== Data ==
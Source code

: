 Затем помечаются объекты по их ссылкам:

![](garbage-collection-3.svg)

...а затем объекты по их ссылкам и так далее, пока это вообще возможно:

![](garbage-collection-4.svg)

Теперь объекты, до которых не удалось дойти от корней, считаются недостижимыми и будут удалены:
===
== Data ==
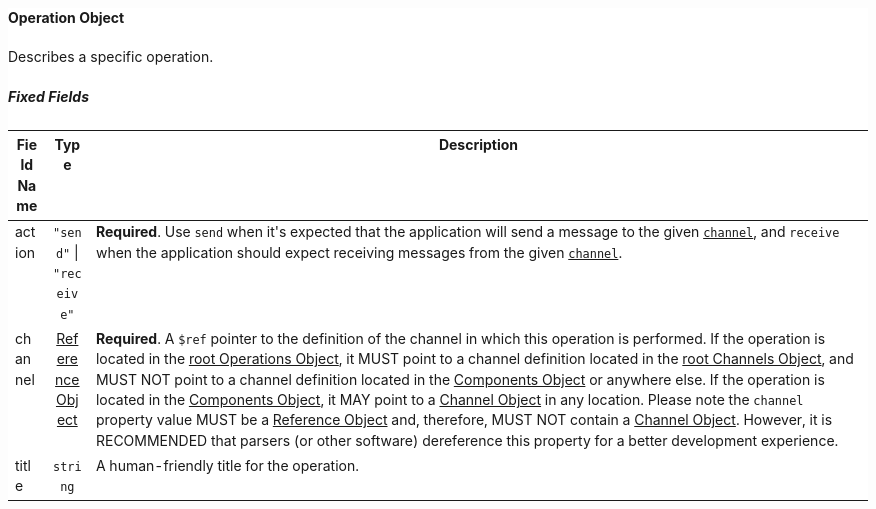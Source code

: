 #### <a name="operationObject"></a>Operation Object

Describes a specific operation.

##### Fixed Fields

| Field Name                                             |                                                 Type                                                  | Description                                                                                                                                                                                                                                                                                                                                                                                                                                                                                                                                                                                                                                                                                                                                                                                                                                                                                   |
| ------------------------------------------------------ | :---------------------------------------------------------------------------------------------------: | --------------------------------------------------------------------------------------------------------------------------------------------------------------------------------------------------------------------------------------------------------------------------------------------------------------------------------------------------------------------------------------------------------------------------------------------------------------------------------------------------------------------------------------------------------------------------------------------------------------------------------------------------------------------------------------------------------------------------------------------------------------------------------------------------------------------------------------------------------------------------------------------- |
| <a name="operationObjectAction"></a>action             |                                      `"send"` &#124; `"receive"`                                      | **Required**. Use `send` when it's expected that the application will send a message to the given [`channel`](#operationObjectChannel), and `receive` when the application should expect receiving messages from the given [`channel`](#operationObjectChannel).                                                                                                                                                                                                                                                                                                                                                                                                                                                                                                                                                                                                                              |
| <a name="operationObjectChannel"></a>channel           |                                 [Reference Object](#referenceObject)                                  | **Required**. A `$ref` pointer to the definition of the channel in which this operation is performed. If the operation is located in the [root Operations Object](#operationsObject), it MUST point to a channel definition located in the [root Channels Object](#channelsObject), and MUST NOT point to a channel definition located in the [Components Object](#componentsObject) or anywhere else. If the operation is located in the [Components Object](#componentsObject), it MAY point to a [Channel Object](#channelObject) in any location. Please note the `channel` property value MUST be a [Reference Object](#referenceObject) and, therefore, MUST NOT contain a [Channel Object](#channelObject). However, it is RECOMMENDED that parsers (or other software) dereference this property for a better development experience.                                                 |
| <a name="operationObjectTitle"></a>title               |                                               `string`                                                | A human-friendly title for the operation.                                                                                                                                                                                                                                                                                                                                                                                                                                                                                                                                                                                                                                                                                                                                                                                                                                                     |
===
• **Work task**
Pull every line containing the string "collection" out of the data above and copy it.

• **Solution to the exercise**
![](garbage-collection-3.svg)
![](garbage-collection-4.svg)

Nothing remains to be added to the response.